Whether the needs of your family have changed or it’s time to repair some of the wear and tear your home has endured over the years, there are several reasons for wanting to renovate a property. However, most people end up delaying renovations while they are still paying off their home loan.
Getting the money together to finance a home renovation may seem difficult, but it doesn’t have to be. There are several ways you can fund your project, even while you are under a home loan.
Use your home’s equity
Over time, your home’s equity builds up, either because you’ve reduced your loan balance or because the property has increased in value. In some instances, you can use the equity in your home to either redraw on your existing home loan or opt for a home loan top-up.
Redrawing usually is quite easy to do, and essentially means you redraw the additional payments you have made on your mortgage, which can then be used to pay for your renovation.

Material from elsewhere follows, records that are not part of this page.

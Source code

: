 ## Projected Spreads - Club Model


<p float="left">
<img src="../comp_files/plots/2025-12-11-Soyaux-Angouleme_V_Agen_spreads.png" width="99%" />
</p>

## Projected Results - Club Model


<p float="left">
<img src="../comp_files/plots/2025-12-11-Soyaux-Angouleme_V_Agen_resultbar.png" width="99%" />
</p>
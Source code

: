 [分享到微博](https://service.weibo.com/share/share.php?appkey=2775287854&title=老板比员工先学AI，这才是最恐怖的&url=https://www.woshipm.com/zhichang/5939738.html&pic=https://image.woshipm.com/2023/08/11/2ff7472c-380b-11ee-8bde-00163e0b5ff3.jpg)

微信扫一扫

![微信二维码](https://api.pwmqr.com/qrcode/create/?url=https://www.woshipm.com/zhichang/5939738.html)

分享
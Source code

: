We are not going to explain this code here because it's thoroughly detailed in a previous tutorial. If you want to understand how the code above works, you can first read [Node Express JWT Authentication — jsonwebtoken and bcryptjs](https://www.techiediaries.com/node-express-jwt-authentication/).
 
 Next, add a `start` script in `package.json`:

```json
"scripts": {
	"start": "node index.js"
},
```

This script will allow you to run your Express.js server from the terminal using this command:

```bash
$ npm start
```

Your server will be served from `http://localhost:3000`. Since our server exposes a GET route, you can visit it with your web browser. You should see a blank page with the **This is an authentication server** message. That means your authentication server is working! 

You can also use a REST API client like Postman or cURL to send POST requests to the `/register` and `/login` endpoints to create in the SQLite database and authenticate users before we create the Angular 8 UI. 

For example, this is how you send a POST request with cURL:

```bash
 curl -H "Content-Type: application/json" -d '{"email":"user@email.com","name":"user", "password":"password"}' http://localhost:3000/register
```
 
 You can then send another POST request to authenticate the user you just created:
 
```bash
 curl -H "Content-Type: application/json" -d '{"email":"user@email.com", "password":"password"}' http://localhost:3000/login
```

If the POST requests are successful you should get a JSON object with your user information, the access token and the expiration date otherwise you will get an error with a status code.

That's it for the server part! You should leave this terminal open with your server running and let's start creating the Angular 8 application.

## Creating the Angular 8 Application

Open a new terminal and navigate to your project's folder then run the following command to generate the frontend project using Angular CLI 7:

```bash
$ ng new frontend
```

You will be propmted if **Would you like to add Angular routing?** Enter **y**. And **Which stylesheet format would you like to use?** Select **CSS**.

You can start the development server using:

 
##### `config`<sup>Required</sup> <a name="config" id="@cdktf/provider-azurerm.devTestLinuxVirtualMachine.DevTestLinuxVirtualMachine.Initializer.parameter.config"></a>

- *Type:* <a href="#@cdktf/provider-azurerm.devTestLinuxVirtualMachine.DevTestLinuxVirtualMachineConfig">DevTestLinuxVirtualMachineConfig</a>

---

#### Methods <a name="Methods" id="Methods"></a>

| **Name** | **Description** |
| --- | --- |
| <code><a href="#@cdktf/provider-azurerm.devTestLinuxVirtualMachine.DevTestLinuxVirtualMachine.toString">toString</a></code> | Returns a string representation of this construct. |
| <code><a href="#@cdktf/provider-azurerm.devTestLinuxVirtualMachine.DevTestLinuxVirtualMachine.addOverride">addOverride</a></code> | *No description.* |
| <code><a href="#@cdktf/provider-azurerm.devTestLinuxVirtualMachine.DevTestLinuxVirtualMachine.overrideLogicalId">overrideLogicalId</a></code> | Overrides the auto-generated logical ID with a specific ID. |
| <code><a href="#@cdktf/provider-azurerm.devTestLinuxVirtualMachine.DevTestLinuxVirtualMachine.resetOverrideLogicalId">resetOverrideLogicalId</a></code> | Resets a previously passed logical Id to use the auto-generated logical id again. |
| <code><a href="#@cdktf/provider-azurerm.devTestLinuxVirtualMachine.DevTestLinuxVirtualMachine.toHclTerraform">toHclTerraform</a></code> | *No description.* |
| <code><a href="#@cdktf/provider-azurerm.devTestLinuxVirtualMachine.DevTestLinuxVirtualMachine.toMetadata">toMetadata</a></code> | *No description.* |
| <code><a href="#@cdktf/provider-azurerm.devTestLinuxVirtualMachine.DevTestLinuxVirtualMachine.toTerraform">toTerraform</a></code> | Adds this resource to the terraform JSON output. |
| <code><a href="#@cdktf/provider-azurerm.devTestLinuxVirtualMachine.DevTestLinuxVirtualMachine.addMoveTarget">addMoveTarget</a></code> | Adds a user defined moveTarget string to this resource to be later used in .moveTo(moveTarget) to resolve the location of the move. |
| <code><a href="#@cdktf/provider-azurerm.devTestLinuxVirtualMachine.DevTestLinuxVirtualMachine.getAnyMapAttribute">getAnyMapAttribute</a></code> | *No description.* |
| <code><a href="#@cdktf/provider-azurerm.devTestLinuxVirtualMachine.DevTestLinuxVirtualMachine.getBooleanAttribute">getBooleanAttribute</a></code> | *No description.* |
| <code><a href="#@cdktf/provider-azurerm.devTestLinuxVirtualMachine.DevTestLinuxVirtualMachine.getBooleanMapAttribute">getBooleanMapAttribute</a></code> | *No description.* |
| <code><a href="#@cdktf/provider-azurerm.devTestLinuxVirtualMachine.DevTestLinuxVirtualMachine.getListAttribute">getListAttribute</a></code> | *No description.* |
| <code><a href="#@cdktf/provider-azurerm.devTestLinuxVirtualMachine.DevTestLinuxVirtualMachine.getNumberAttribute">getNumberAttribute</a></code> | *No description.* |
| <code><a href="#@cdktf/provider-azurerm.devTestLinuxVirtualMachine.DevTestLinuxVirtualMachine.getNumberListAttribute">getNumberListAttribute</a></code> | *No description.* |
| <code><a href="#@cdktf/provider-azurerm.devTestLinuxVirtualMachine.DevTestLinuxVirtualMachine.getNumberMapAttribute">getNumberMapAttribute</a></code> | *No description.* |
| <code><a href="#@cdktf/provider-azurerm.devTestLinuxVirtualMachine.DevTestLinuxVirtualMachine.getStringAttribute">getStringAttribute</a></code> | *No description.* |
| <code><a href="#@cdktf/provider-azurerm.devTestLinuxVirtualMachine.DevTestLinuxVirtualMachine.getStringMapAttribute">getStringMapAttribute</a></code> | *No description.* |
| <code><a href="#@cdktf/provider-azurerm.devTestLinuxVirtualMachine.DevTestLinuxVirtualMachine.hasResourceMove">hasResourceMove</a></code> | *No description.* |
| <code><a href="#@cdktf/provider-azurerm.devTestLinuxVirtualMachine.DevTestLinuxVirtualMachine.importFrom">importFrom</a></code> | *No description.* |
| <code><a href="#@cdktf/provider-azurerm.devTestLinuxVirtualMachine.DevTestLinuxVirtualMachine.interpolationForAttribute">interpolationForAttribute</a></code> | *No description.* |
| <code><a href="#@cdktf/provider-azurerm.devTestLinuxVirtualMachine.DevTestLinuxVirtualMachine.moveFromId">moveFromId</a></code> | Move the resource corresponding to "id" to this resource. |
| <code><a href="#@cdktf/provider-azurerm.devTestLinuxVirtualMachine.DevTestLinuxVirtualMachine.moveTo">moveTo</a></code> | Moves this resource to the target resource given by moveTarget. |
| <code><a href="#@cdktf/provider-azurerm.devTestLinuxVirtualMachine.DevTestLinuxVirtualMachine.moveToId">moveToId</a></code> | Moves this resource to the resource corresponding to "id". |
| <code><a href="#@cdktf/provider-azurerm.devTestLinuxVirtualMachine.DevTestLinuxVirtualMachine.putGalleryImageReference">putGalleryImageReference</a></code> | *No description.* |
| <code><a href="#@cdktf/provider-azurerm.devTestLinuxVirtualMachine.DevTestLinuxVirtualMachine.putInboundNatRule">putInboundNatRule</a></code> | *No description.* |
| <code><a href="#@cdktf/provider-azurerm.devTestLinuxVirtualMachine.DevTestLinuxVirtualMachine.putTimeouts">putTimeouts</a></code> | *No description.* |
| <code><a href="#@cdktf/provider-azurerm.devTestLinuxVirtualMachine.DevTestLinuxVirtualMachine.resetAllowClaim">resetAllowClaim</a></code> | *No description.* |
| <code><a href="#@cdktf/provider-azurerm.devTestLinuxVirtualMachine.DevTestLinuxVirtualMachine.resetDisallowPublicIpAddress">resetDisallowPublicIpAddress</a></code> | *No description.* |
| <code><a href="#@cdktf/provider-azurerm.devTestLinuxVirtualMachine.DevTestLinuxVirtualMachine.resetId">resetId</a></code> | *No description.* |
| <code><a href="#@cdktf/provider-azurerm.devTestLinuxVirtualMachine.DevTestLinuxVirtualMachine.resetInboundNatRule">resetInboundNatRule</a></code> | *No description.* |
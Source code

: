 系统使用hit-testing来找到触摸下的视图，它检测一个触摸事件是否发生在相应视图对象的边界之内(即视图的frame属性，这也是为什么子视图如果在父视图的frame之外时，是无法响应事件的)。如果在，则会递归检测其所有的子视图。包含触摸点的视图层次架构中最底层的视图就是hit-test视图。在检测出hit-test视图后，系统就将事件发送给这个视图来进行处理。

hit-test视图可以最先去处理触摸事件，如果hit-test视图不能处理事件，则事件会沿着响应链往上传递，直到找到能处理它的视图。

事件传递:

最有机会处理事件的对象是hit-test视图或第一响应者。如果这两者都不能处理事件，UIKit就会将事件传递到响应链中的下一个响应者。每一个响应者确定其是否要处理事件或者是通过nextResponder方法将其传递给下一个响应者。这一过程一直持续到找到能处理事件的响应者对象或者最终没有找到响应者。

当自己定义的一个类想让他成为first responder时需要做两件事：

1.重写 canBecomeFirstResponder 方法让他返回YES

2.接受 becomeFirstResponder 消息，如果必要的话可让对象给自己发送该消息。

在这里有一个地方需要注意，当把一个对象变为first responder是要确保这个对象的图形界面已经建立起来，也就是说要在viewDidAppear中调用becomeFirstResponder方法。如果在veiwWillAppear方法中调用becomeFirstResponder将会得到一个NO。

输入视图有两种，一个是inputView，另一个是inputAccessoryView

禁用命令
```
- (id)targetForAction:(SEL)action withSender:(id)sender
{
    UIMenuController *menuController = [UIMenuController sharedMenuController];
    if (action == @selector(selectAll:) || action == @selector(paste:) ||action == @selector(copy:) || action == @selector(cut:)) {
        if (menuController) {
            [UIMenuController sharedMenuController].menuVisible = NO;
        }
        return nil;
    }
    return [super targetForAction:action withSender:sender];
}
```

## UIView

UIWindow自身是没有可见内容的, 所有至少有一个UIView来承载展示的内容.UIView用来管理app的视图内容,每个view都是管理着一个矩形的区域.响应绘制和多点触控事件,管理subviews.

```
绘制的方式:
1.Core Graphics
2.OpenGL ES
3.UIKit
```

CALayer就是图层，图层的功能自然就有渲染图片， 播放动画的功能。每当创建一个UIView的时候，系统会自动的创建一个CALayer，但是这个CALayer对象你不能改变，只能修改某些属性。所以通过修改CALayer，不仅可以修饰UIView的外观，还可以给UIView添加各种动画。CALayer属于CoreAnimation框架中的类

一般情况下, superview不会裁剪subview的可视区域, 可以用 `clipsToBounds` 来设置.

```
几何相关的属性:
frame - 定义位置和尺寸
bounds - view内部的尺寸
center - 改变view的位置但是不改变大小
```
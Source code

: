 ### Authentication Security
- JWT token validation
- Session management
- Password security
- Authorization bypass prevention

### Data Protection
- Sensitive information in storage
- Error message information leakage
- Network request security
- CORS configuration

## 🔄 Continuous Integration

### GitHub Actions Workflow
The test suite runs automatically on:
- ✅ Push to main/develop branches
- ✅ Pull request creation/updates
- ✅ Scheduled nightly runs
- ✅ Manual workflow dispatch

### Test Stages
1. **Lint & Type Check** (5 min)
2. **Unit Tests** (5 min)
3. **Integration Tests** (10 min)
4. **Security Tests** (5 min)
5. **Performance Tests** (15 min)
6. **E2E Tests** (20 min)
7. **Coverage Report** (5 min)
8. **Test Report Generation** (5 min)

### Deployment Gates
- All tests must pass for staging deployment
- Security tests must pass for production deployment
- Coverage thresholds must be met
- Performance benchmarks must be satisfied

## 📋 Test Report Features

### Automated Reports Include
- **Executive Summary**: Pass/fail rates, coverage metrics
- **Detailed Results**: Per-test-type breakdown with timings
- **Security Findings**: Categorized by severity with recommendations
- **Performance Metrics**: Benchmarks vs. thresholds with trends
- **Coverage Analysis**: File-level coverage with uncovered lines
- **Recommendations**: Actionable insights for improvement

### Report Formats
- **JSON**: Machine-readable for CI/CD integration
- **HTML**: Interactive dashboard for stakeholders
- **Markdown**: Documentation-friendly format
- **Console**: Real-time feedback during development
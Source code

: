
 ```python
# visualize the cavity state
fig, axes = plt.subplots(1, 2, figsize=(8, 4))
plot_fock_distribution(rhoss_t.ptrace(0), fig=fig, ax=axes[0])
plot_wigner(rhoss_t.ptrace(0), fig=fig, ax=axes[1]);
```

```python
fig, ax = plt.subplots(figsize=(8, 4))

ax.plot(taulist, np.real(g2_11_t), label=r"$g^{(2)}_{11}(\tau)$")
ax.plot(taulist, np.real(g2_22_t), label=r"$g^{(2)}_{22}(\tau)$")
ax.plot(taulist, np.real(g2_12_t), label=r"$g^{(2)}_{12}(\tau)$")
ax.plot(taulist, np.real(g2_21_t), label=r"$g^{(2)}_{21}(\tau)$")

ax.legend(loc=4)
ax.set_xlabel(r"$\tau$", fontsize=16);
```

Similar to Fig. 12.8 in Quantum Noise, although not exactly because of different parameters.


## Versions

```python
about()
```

Topping-up your home loan means borrowing extra funds on your existing home loan, without the need to take on a separate loan. Again, this could be another easy option to fund your renovation project. However, it will mean adding to your original debt, which means you may take longer to pay off your loan so that you end up paying more interest.
Refinance your credit
Refinancing your existing mortgage could be a good way of getting some extra funds for your renovation project. Take the time to review your home loan and see if there is a better choice out there to suit your needs, whether that’s looking for a deal with better features or a lower interest rate.
Checking in with your loan officer on a yearly basis is a good idea, either way, to ensure that you’re not missing out on a better deal. If you do decide to refinance your mortgage, don’t forget about the fees involved with going down this route.
Get a construction loan
If you’re planning on making some significant structural changes to your home as part of the renovations, then a construction loan may be a good option. These are similar to home equity loans, but the amount you can lend will be based on the predicted value of your property following the renovations.
Construction loans tend to be granted as a short-term loan and are a bit more difficult to come by. Rather than getting access to the money all at once, you would receive the loan in increments, so you pay invoices as they come in. The benefit here is that you don’t have to pay interest until the work is actually complete.
Use a line of credit
Just because you’re planning a renovation doesn’t mean it has to involve making big changes. If you’re planning something smaller, then a good option may be a line of credit loan, or home equity line of credit (HELOC).
This type of finance allows you to access funds as you need them, using your property’s value as collateral. The good thing is that you typically pay lower interest rates than on other types of loans and will only be charged interest on the amount you have used.
The downside is that the interest rate is usually higher than standard home loans and it could leave your house at risk if you delay or stop payments altogether. When using a line of credit, you will need to budget well and make sure you can afford your repayments.
Consider a personal loan
If the above options don’t work for you, then you may need to seek out other financing options. A personal loan is best used for smaller renovations that don’t require significant expenditure.
You can either get a secured personal loan, which is secured by an asset or take out an unsecured loan that is not tied to any assets at all. If you default on a secured loan, then the lender can take possession of that asset.
Since these loans are generally processed quite quickly, they can be a very convenient option. However, either type of loan will typically have a higher interest rate than mortgage products, although they may be lower than credit cards, and secured loans will have lower rates than unsecured loans.
If you take out a personal loan, be sure to compare your options, as rates can vary significantly between lenders, and don’t forget to take into account all the fees involved, including application and annual fees.